Из известных рукописей с миниатюрами к царствованию Василия II Македонянина (976–1025 г.) относятся Псалтирь в библиотеке Св. Марка в Венеции и знаменитый Ватиканский Менологий. Неровность в стиле произведений этого времени Лабарт объясняет тем, что в начале царствования Василия II еще господствовало влияние изящного вкуса, восстановленного Константином Багрянородным, а потом оно ослабло, и искусство стало клониться к упадку, именно в начале XI в. Но неровность стиля мы видели и раньше, в IX в., к которому относитcя Парижская и Лобковская рукописи Псалтири. И в IX и даже XII столетиях могли быть те же причины этой неровности. Новое сочинялось дурно, а когда случалось мастерам следовать ранним образцам, их произведения носили еще следы изящества лучшей эпохи, как, например, в миниатюрах Космы Индикоплова по рукописи Лаврентианской XI, а может быть, даже XII столетия. Как бы то ни было, но уже решительный упадок Византийского искусства видит Лабарт в Ватиканском Менологии. «Эти миниатюры – говорит он – тем интереснее для вас, что деланы не одним художником: восемь живописцев соревновали в иллюстрировании этой рукописи и оставили свои имена при рисунках, которые они рисовали. Итак, здесь видно выражение не личного таланта одного артиста, но стиля целой эпохи. И что же? В этих миниатюрах не встречаешь уже ни малейшего следа искусства античного. Везде усвоен современный костюм. Рисунок во многих миниатюрах довольно правильный, но положения очень часто неестественны, движения усилены. Сверх того, заметна наклонность к удлинению в пропорциях фигур – особенность византийской школы XI столетия».
Попытка автора «Истории промышленных искусств» определить в памятниках византийского стиля личное направление и индивидуальный характер того или другого мастера – заслуживает внимания, и, может быть, она имеет место в разработке искусства такой развитой публики, какую представляла Византия от IV до XII столетия. Но все, что доселе известно нам в области Византийского искусства, более свидетельствует о преобладании школы над личностью, которая подчинялась общим принципам античного предания и богословских догматов. Сверх того, уже со времени борьбы иконопочитателей с иконоборцами были приняты меры к обузданию артистической личности авторитетом церковного учения, как это читатели могли видеть выше. По моему мнению, в памятниках византийского искусства гораздо важнее определение не личного характера мастера, а местности, где они произошли, в самой Византии или где в другом месте, в городских или монастырских мастерских и т. п.
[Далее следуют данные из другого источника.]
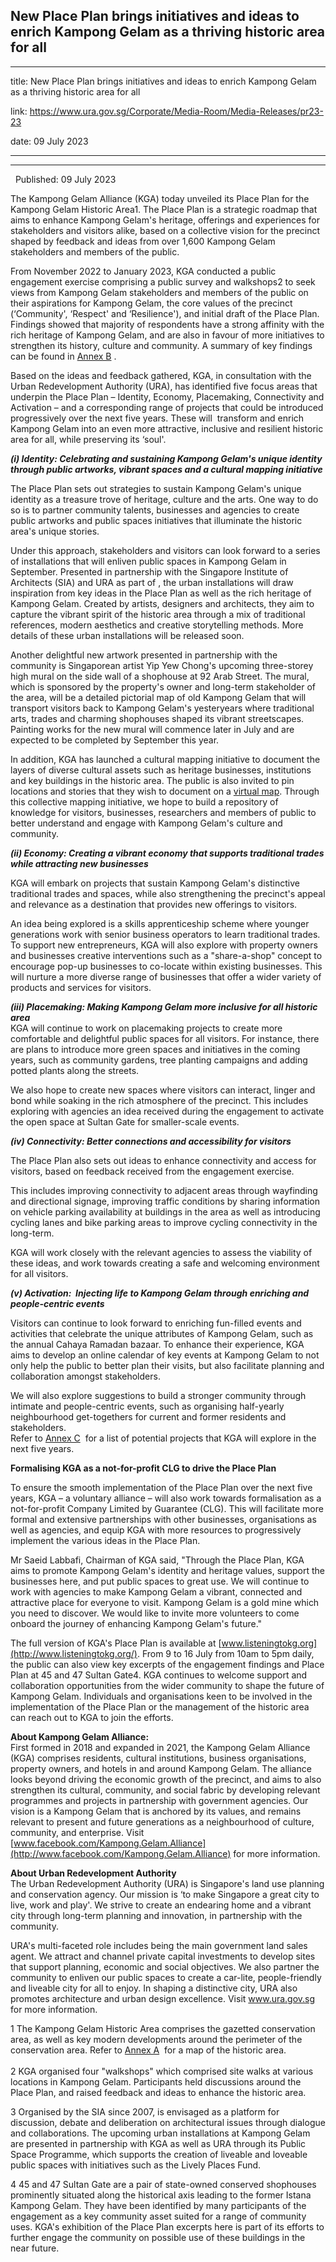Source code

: ## New Place Plan brings initiatives and ideas to enrich Kampong Gelam as a thriving historic area for all
---
title: New Place Plan brings initiatives and ideas to enrich Kampong Gelam as a thriving historic area for all

link: https://www.ura.gov.sg/Corporate/Media-Room/Media-Releases/pr23-23

date: 09 July 2023

---

-------------------------------------------------------------------------------------------------------

  Published: 09 July 2023

The Kampong Gelam Alliance (KGA) today unveiled its Place Plan for the Kampong Gelam Historic Area1. The Place Plan is a strategic roadmap that aims to enhance Kampong Gelam's heritage, offerings and experiences for stakeholders and visitors alike, based on a collective vision for the precinct shaped by feedback and ideas from over 1,600 Kampong Gelam stakeholders and members of the public.   
  
From November 2022 to January 2023, KGA conducted a public engagement exercise comprising a public survey and walkshops2 to seek views from Kampong Gelam stakeholders and members of the public on their aspirations for Kampong Gelam, the core values of the precinct (‘Community', ‘Respect' and ‘Resilience'), and initial draft of the Place Plan. Findings showed that majority of respondents have a strong affinity with the rich heritage of Kampong Gelam, and are also in favour of more initiatives to strengthen its history, culture and community. A summary of key findings can be found in [Annex B](https://www.ura.gov.sg/-/media/Corporate/Media-Room/2023/Jul/pr23-23b.pdf) .  
  
Based on the ideas and feedback gathered, KGA, in consultation with the Urban Redevelopment Authority (URA), has identified five focus areas that underpin the Place Plan – Identity, Economy, Placemaking, Connectivity and Activation – and a corresponding range of projects that could be introduced progressively over the next five years. These will  transform and enrich Kampong Gelam into an even more attractive, inclusive and resilient historic area for all, while preserving its ‘soul'.   
  
**_(i) Identity: Celebrating and sustaining Kampong Gelam's unique identity through public artworks, vibrant spaces and a cultural mapping initiative_**   
  
The Place Plan sets out strategies to sustain Kampong Gelam's unique identity as a treasure trove of heritage, culture and the arts. One way to do so is to partner community talents, businesses and agencies to create public artworks and public spaces initiatives that illuminate the historic area's unique stories.    
  
Under this approach, stakeholders and visitors can look forward to a series of installations that will enliven public spaces in Kampong Gelam in September. Presented in partnership with the Singapore Institute of Architects (SIA) and URA as part of , the urban installations will draw inspiration from key ideas in the Place Plan as well as the rich heritage of Kampong Gelam. Created by artists, designers and architects, they aim to capture the vibrant spirit of the historic area through a mix of traditional references, modern aesthetics and creative storytelling methods. More details of these urban installations will be released soon.   
  
Another delightful new artwork presented in partnership with the community is Singaporean artist Yip Yew Chong's upcoming three-storey high mural on the side wall of a shophouse at 92 Arab Street. The mural, which is sponsored by the property's owner and long-term stakeholder of the area, will be a detailed pictorial map of old Kampong Gelam that will transport visitors back to Kampong Gelam's yesteryears where traditional arts, trades and charming shophouses shaped its vibrant streetscapes. Painting works for the new mural will commence later in July and are expected to be completed by September this year.   
  
In addition, KGA has launched a cultural mapping initiative to document the layers of diverse cultural assets such as heritage businesses, institutions and key buildings in the historic area. The public is also invited to pin locations and stories that they wish to document on a [virtual map](https://storymaps.arcgis.com/stories/7c65b9a781764c8382316ddc6022f8f8). Through this collective mapping initiative, we hope to build a repository of knowledge for visitors, businesses, researchers and members of public to better understand and engage with Kampong Gelam's culture and community.   
  
**_(ii) Economy: Creating a vibrant economy that supports traditional trades while attracting new businesses_**   
  
KGA will embark on projects that sustain Kampong Gelam's distinctive traditional trades and spaces, while also strengthening the precinct's appeal and relevance as a destination that provides new offerings to visitors.   
  
An idea being explored is a skills apprenticeship scheme where younger generations work with senior business operators to learn traditional trades. To support new entrepreneurs, KGA will also explore with property owners and businesses creative interventions such as a "share-a-shop" concept to encourage pop-up businesses to co-locate within existing businesses. This will nurture a more diverse range of businesses that offer a wider variety of products and services for visitors.       
  
**_(iii) Placemaking: Making Kampong Gelam more inclusive for all historic area_**   
KGA will continue to work on placemaking projects to create more comfortable and delightful public spaces for all visitors. For instance, there are plans to introduce more green spaces and initiatives in the coming years, such as community gardens, tree planting campaigns and adding potted plants along the streets.   
  
We also hope to create new spaces where visitors can interact, linger and bond while soaking in the rich atmosphere of the precinct. This includes exploring with agencies an idea received during the engagement to activate the open space at Sultan Gate for smaller-scale events.   
  
**_(iv) Connectivity: Better connections and accessibility for visitors_**   
  
The Place Plan also sets out ideas to enhance connectivity and access for visitors, based on feedback received from the engagement exercise.   
  
This includes improving connectivity to adjacent areas through wayfinding and directional signage, improving traffic conditions by sharing information on vehicle parking availability at buildings in the area as well as introducing cycling lanes and bike parking areas to improve cycling connectivity in the long-term.  
  
KGA will work closely with the relevant agencies to assess the viability of these ideas, and work towards creating a safe and welcoming environment for all visitors.   
  
**_(v) Activation:  Injecting life to Kampong Gelam through enriching and people-centric events_**    
  
Visitors can continue to look forward to enriching fun-filled events and activities that celebrate the unique attributes of Kampong Gelam, such as the annual Cahaya Ramadan bazaar. To enhance their experience, KGA aims to develop an online calendar of key events at Kampong Gelam to not only help the public to better plan their visits, but also facilitate planning and collaboration amongst stakeholders.    
  
We will also explore suggestions to build a stronger community through intimate and people-centric events, such as organising half-yearly neighbourhood get-togethers for current and former residents and stakeholders.   
Refer to [Annex C](https://www.ura.gov.sg/-/media/Corporate/Media-Room/2023/Jul/pr23-23c.pdf)  for a list of potential projects that KGA will explore in the next five years.  
  
**Formalising KGA as a not-for-profit CLG to drive the Place Plan**  
  
To ensure the smooth implementation of the Place Plan over the next five years, KGA – a voluntary alliance – will also work towards formalisation as a not-for-profit Company Limited by Guarantee (CLG). This will facilitate more formal and extensive partnerships with other businesses, organisations as well as agencies, and equip KGA with more resources to progressively implement the various ideas in the Place Plan.   
  
Mr Saeid Labbafi, Chairman of KGA said, "Through the Place Plan, KGA aims to promote Kampong Gelam's identity and heritage values, support the businesses here, and put public spaces to great use. We will continue to work with agencies to make Kampong Gelam a vibrant, connected and attractive place for everyone to visit. Kampong Gelam is a gold mine which you need to discover. We would like to invite more volunteers to come onboard the journey of enhancing Kampong Gelam's future."  
  
The full version of KGA's Place Plan is available at [www.listeningtokg.org](http://www.listeningtokg.org/). From 9 to 16 July from 10am to 5pm daily, the public can also view key excerpts of the engagement findings and Place Plan at 45 and 47 Sultan Gate4. KGA continues to welcome support and collaboration opportunities from the wider community to shape the future of Kampong Gelam. Individuals and organisations keen to be involved in the implementation of the Place Plan or the management of the historic area can reach out to KGA to join the efforts.  
  
**About Kampong Gelam Alliance:**   
First formed in 2018 and expanded in 2021, the Kampong Gelam Alliance (KGA) comprises residents, cultural institutions, business organisations, property owners, and hotels in and around Kampong Gelam. The alliance looks beyond driving the economic growth of the precinct, and aims to also strengthen its cultural, community, and social fabric by developing relevant programmes and projects in partnership with government agencies. Our vision is a Kampong Gelam that is anchored by its values, and remains relevant to present and future generations as a neighbourhood of culture, community, and enterprise. Visit [www.facebook.com/Kampong.Gelam.Alliance](http://www.facebook.com/Kampong.Gelam.Alliance) for more information.   
  
**About Urban Redevelopment Authority**   
The Urban Redevelopment Authority (URA) is Singapore's land use planning and conservation agency. Our mission is ‘to make Singapore a great city to live, work and play'. We strive to create an endearing home and a vibrant city through long-term planning and innovation, in partnership with the community.   
  
URA's multi-faceted role includes being the main government land sales agent. We attract and channel private capital investments to develop sites that support planning, economic and social objectives. We also partner the community to enliven our public spaces to create a car-lite, people-friendly and liveable city for all to enjoy. In shaping a distinctive city, URA also promotes architecture and urban design excellence. Visit www.ura.gov.sg for more information.



1 The Kampong Gelam Historic Area comprises the gazetted conservation area, as well as key modern developments around the perimeter of the conservation area. Refer to [Annex A](https://www.ura.gov.sg/-/media/Corporate/Media-Room/2023/Jul/pr23-23a.pdf)  for a map of the historic area.    
   
2 KGA organised four "walkshops" which comprised site walks at various locations in Kampong Gelam. Participants held discussions around the Place Plan, and raised feedback and ideas to enhance the historic area.  
  
3 Organised by the SIA since 2007,  is envisaged as a platform for discussion, debate and deliberation on architectural issues through dialogue and collaborations. The upcoming urban installations at Kampong Gelam are presented in partnership with KGA as well as URA through its Public Space Programme, which supports the creation of liveable and loveable public spaces with initiatives such as the Lively Places Fund.  
  
4 45 and 47 Sultan Gate are a pair of state-owned conserved shophouses prominently situated along the historical axis leading to the former Istana Kampong Gelam. They have been identified by many participants of the engagement as a key community asset suited for a range of community uses. KGA's exhibition of the Place Plan excerpts here is part of its efforts to further engage the community on possible use of these buildings in the near future.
Вообще о византийском стиле XI столетия автор выражается так: «В произведениях этого времени преобладают удлиненные пропорции. Есть еще некоторый рисунок в головах, по оконечности тощие, деланы небрежно… Неуклюжесть и дурной вкус в костюмах этой эпохи в короткое время довели скульптуру (даже в таких сюжетах, где художник не был обязан воспроизводить костюм официальный) до самой щепетильной отделки одеяний, с прямыми складками, параллельными и сжатыми, из парчи с жемчугом и дробницами, которая не могла уже давать никакого движения драпировке. Впрочем, не смотря на недостатки, в которые впала византийская школа XI столетия, она не была лишена некоторых достоинств. Особенно сохранила она тонкую оконечность в исполнении, замечаемую в большом разнообразии и необычайном богатстве украшений или орнаментации».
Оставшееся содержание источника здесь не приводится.